Pada Senin (2/2/2026), harga emas dunia memperpanjang koreksi terdalam dalam lebih dari satu dekade, menandai pembalikan dramatis dari reli panjang yang sebelumnya mengantar logam mulia ini ke rekor tertinggi sepanjang masa.
Mengutip Yahoo Finance, harga emas spot anjlok hingga 4% pada perdagangan awal pekan.
Tekanan jual tak hanya menghantam emas, tetapi juga menyeret perak ke jurang koreksi yang lebih dalam.
Harga perak tercatat merosot hampir 12%, setelah sehari sebelumnya membukukan penurunan intraday terbesar sepanjang sejarah.
Pada pukul 07.16 waktu Singapura, harga emas tercatat turun 3,2% ke level USD 4.742,73 per ounce. Sementara itu, harga perak ambles 7,7% ke USD 78,84 per ounce.
Nasib serupa dialami platinum dan paladium yang sama-sama tertekan.
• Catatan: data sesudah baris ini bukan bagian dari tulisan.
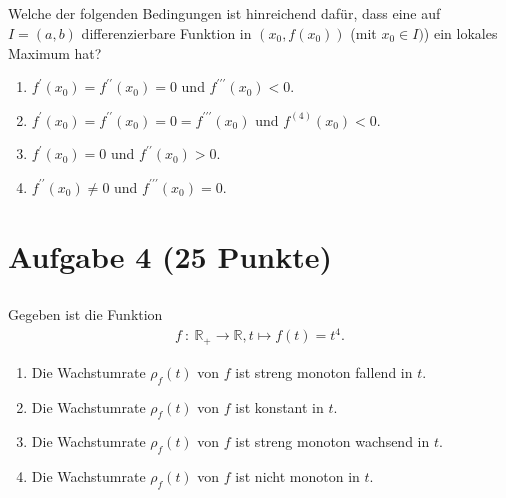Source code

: \subsection*{}
Welche der folgenden Bedingungen ist hinreichend dafür, dass eine auf $I=(a,b)$ differenzierbare Funktion in
$(x_0,f(x_0))$ (mit $x_0 \in I)$) ein lokales Maximum hat?
\renewcommand{\labelenumi}{(\alph{enumi})}
\begin{enumerate}
\item $f^\prime(x_0) = f^{\prime \prime}(x_0) = 0$ und $f^{\prime \prime \prime}(x_0) < 0$.
\item $f^\prime(x_0) = f^{\prime \prime}(x_0) = 0 = f^{\prime \prime \prime}(x_0) $ und $f^{(4)}(x_0)<0$.
\item $f^\prime(x_0)=0$ und $f^{\prime \prime}(x_0) >0$.
\item $f^{\prime \prime}(x_0) \neq 0$ und $f^{\prime \prime \prime}(x_0)=0$.
\end{enumerate}
\newpage

\section*{Aufgabe 4 (25 Punkte)}
\vspace{0.4cm}
\subsection*{}
Gegeben ist die Funktion 
\begin{align*}
f \ : \ \mathbb{R}_+ \to \mathbb{R},
t \mapsto f(t) = t^4.
\end{align*}
\renewcommand{\labelenumi}{(\alph{enumi})}
\begin{enumerate}
\item Die Wachstumrate $\rho_f(t)$ von $f$ ist streng monoton fallend in $t$.
\item Die Wachstumrate $\rho_f(t)$ von $f$ ist konstant in $t$.
\item Die Wachstumrate $\rho_f(t)$ von $f$ ist streng monoton wachsend in $t$.
\item Die Wachstumrate $\rho_f(t)$ von $f$ ist nicht monoton in $t$.
\end{enumerate}
\ \\
\\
Di sisi lain, Indeks Dolar Bloomberg menguat 0,9% pada sesi sebelumnya, menambah beban bagi pasar logam mulia.
Aksi jual ini dipicu oleh menguatnya dolar Amerika Serikat setelah muncul kabar Presiden AS Donald Trump akan menominasikan Kevin Warsh sebagai pimpinan baru Federal Reserve.
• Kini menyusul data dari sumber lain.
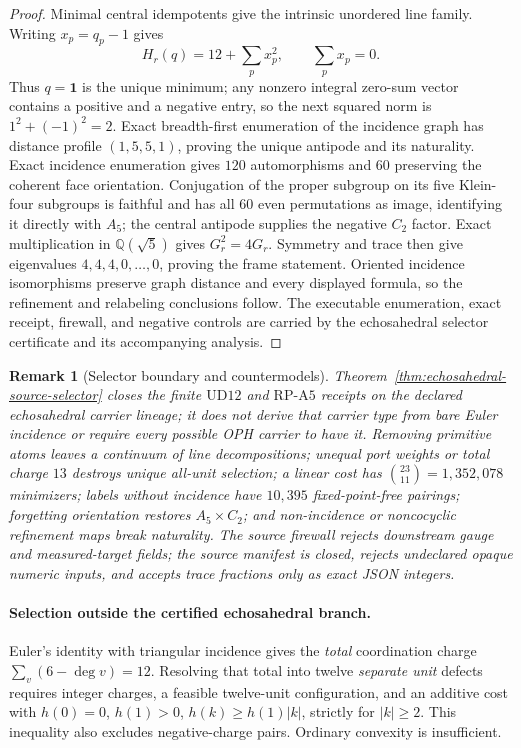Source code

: \documentclass[11pt]{article}
\newtheorem{remark}[theorem]{Remark}
\begin{document}
\begin{proof}
Minimal central idempotents give the intrinsic unordered line family. Writing
\(x_p=q_p-1\) gives
\[
 H_r(q)=12+\sum_px_p^2,\qquad \sum_px_p=0.
\]
Thus \(q=\mathbf1\) is the unique minimum; any nonzero integral zero-sum
vector contains a positive and a negative entry, so the next squared norm is
\(1^2+(-1)^2=2\). Exact breadth-first enumeration of the incidence graph has
distance profile \((1,5,5,1)\), proving the unique antipode and its naturality.
Exact incidence enumeration gives \(120\) automorphisms and \(60\) preserving
the coherent face orientation. Conjugation of the proper subgroup on its five
Klein-four subgroups is faithful and has all \(60\) even permutations as
image, identifying it directly with \(A_5\); the central antipode supplies the
negative \(C_2\) factor. Exact multiplication in
\(\mathbb Q(\sqrt5)\) gives \(G_r^2=4G_r\). Symmetry and trace then give
eigenvalues \(4,4,4,0,\ldots,0\), proving the frame statement. Oriented
incidence isomorphisms preserve graph distance and every displayed formula,
so the refinement and relabeling conclusions follow. The executable
enumeration, exact receipt, firewall, and negative controls are carried by the
echosahedral selector certificate and its accompanying analysis.
\end{proof}

\begin{remark}[Selector boundary and countermodels]
Theorem~\ref{thm:echosahedral-source-selector} closes the finite
\(\mathrm{UD12}\) and \(\mathrm{RP\text{-}A5}\) receipts on the declared
echosahedral carrier lineage; it does not derive that carrier type from bare
Euler incidence or require every possible OPH carrier to have it. Removing
primitive atoms leaves a continuum of line decompositions; unequal port
weights or total charge \(13\) destroys unique all-unit selection; a linear
cost has \(\binom{23}{11}=1{,}352{,}078\) minimizers; labels without incidence
have \(10{,}395\) fixed-point-free pairings; forgetting orientation restores
\(A_5\times C_2\); and non-incidence or noncocyclic refinement maps break
naturality. The source firewall rejects downstream gauge and measured-target
fields; the source manifest is closed, rejects undeclared opaque numeric
inputs, and accepts trace fractions only as exact JSON integers.
\end{remark}

\paragraph{Selection outside the certified echosahedral branch.} Euler's
identity with triangular incidence gives the \emph{total} coordination charge
\(\sum_v(6-\deg v)=12\). Resolving that total into twelve \emph{separate unit}
defects requires integer charges, a feasible twelve-unit configuration, and an
additive cost with \(h(0)=0\), \(h(1)>0\),
\(h(k)\ge h(1)|k|\), strictly for \(|k|\ge2\). This inequality also excludes
negative-charge pairs. Ordinary convexity is insufficient.
\end{document}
BACA JUGA:Hal yang Wajib Dipahami Sebelum Ternak Ayam Petelur, Pemilihan Bibit Jadi Kunci Utama
Prospek perubahan arah kebijakan bank sentral AS tersebut mendorong investor keluar dari aset lindung nilai dan beralih ke dolar.
Padahal, para pengamat pasar sebelumnya telah mewanti-wanti bahwa reli emas yang “luar biasa” berpotensi mengalami koreksi.